The truth is, both films are theatrical failures. So there are no rules. But coincidentally, Salman’s Antim and John’s SJ2 have more than box-office rejection in common.
One, both heroes wear khaki uniforms and they play cops who punch beyond the call of duty.
Two, although Antim is a remake of the 2018 Marathi hit Mulshi Pattern, the backbone of both films is the current headline-blazing community, the Indian farmer.
Three, refreshingly, despite the focus being on bone-crunching killings and action, neither use the Wasseypur language that Anurag Kashyap introduced to Hindi cinema.

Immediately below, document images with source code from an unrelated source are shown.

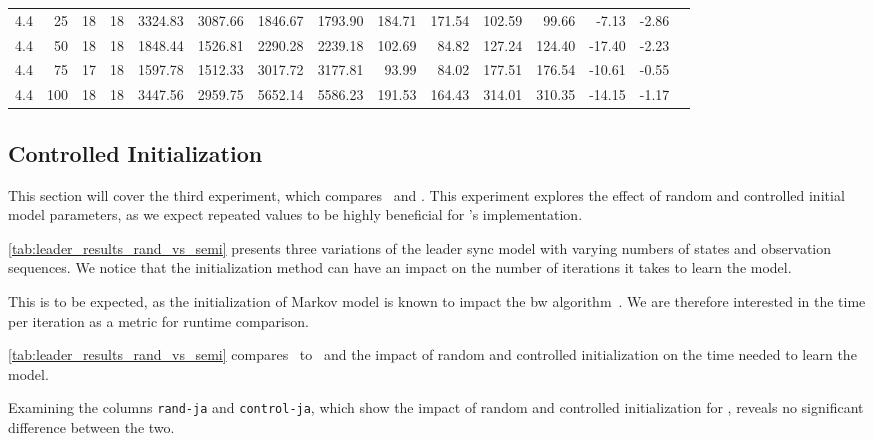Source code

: \begin{table*}
\begin{tabular}{rrrrrrrrrrrrrrr}
        4.4           & 25  & 18      & 18      & 3324.83     & 3087.66     & 1846.67    & 1793.90    & 184.71        & 171.54        & 102.59       & 99.66        & -7.13        & -2.86       \\
        4.4           & 50  & 18      & 18      & 1848.44     & 1526.81     & 2290.28    & 2239.18    & 102.69        & 84.82         & 127.24       & 124.40       & -17.40       & -2.23       \\
        4.4           & 75  & 17      & 18      & 1597.78     & 1512.33     & 3017.72    & 3177.81    & 93.99         & 84.02         & 177.51       & 176.54       & -10.61       & -0.55       \\
        4.4           & 100 & 18      & 18      & 3447.56     & 2959.75     & 5652.14    & 5586.23    & 191.53        & 164.43        & 314.01       & 310.35       & -14.15       & -1.17       \\
        \bottomrule
    \end{tabular}
\end{table*}


\subsection{Controlled Initialization}\label{subsec:controled_initialization}
This section will cover the third experiment, which compares \Cupaal\ and \Jajapy.
This experiment explores the effect of random and controlled initial model parameters, as we expect repeated values to be highly beneficial for \Cupaal’s implementation.

\autoref{tab:leader_results_rand_vs_semi} presents three variations of the leader sync model with varying numbers of states and observation sequences.
We notice that the initialization method can have an impact on the number of iterations it takes to learn the model.

This is to be expected, as the initialization of Markov model is known to impact the \gls{bw} algorithm~\cite{Rabiner89}.
We are therefore interested in the time per iteration as a metric for runtime comparison.

\autoref{tab:leader_results_rand_vs_semi} compares \Cupaal\ to \Jajapy\ and the impact of random and controlled initialization on the time needed to learn the model.

Examining the columns \texttt{rand-ja} and \texttt{control-ja}, which show the impact of random and controlled initialization for \Jajapy, reveals no significant difference between the two.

There are differences too. John’s unwatchable film signals victory for vigilantism. Salman’s punishes parallel hero Aayush Sharma for choosing the path of crime. Antim is a classic sample of Salman again attempting to fulfil his familial responsibility of re-launching brother-in-law Aayush. SJ2 is like the re-launch of John in a claustrophobic triple role.

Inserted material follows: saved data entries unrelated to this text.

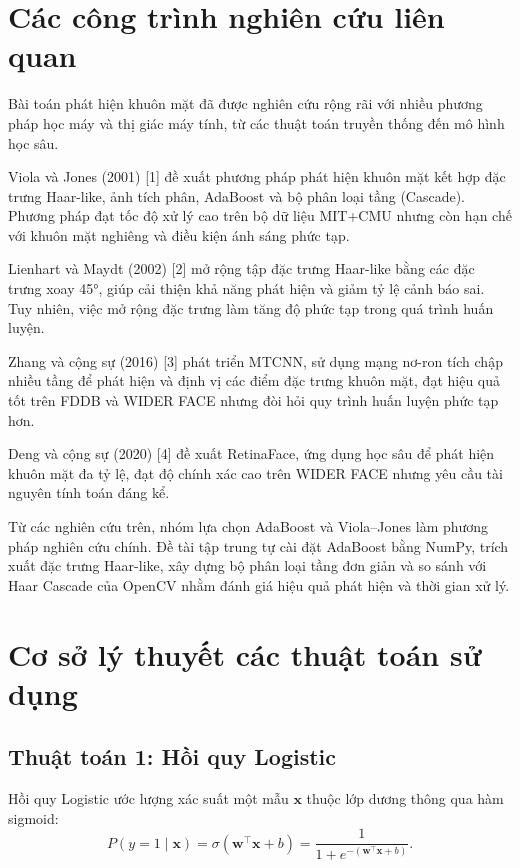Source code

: \documentclass[12pt,a4paper,oneside]{report}
\begin{document}
\section{Các công trình nghiên cứu liên quan}
{Bài toán phát hiện khuôn mặt đã được nghiên cứu rộng rãi với nhiều phương pháp học máy và thị giác máy tính, từ các thuật toán truyền thống đến mô hình học sâu.

Viola và Jones (2001) [1] đề xuất phương pháp phát hiện khuôn mặt kết hợp đặc trưng Haar-like, ảnh tích phân, AdaBoost và bộ phân loại tầng (Cascade). Phương pháp đạt tốc độ xử lý cao trên bộ dữ liệu MIT+CMU nhưng còn hạn chế với khuôn mặt nghiêng và điều kiện ánh sáng phức tạp.

Lienhart và Maydt (2002) [2] mở rộng tập đặc trưng Haar-like bằng các đặc trưng xoay 45°, giúp cải thiện khả năng phát hiện và giảm tỷ lệ cảnh báo sai. Tuy nhiên, việc mở rộng đặc trưng làm tăng độ phức tạp trong quá trình huấn luyện.

Zhang và cộng sự (2016) [3] phát triển MTCNN, sử dụng mạng nơ-ron tích chập nhiều tầng để phát hiện và định vị các điểm đặc trưng khuôn mặt, đạt hiệu quả tốt trên FDDB và WIDER FACE nhưng đòi hỏi quy trình huấn luyện phức tạp hơn.

Deng và cộng sự (2020) [4] đề xuất RetinaFace, ứng dụng học sâu để phát hiện khuôn mặt đa tỷ lệ, đạt độ chính xác cao trên WIDER FACE nhưng yêu cầu tài nguyên tính toán đáng kể.

Từ các nghiên cứu trên, nhóm lựa chọn AdaBoost và Viola–Jones làm phương pháp nghiên cứu chính. Đề tài tập trung tự cài đặt AdaBoost bằng NumPy, trích xuất đặc trưng Haar-like, xây dựng bộ phân loại tầng đơn giản và so sánh với Haar Cascade của OpenCV nhằm đánh giá hiệu quả phát hiện và thời gian xử lý.}

\section{Cơ sở lý thuyết các thuật toán sử dụng}
\subsection{Thuật toán 1: Hồi quy Logistic}
Hồi quy Logistic ước lượng xác suất một mẫu $\mathbf{x}$ thuộc lớp dương
thông qua hàm sigmoid:
\begin{equation}
  P(y=1 \mid \mathbf{x}) = \sigma(\mathbf{w}^{\top}\mathbf{x}+b)
  = \frac{1}{1+e^{-(\mathbf{w}^{\top}\mathbf{x}+b)}}.
  \label{eq:sigmoid}
\end{equation}
\end{document}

But since it’s imperative to be gender sensitive in 2021, women’s rights are a part of both films. However, it’s John’s tonsils-tearing hollering that comes off like Chinese plastic while Antim scores a sound point for the heroine’s stand. In SJ2, it’s tokenism about feminism. A karwa chauth adhering spouse inexplicably opposes her husband in the state Assembly but does little else. It also has a man demanding, “You think I wear bangles?” It’s the antique thought at work: bangles = women = weak.
Antim puts the lid on the idea that a girl’s choices end if she sleeps with a man or is raped. With ancient films like Kalicharan (1976), where the rape victim commits suicide, and Benaam Badsha (1991), where the educated Juhi Chawla portrayed a girl who follows her goonda-rapist to the slums insisting that he marry her because she’s now “spoilt goods”, Hindi cinema has often put a heavy burden on a woman’s “purity”.
So, you cheer when the parallel hero of Antim declares the self-respecting chaiwali he’s in love with has no choice but to marry him as they have already slept together, and she stands up to him. After watching him beat up her father, she demands in the open marketplace, “What gives you proprietary rights over me? That I slept with you?”
The message is that an indiscreet romp neither makes her his property nor stigmatises her for life. It’s this gender-equal scene that makes Antim hover over an acceptable level.
Perhaps it’s watching the people around him that has done it to Salman. Watching a sister fall in love and break up before settling for a happy marriage to another. Watching his sister’s ex-boyfriend fall in love with his former sister-in-law (read: Arjun, Malaika). Watching his own Antim director Mahesh Manjrekar marry a second time and give his surname to his new wife’s daughter from another marriage.
Most of Salman’s new film may be old fashioned. But whoever thought Salman, once infamous for pouring cola over Somy Ali’s head, for old quotes like his wife shouldn’t be a career woman, and for being the centre of stories on physical roughness with a girlfriend, would grow into a responsible man who endorses progressive gender balance through his productions?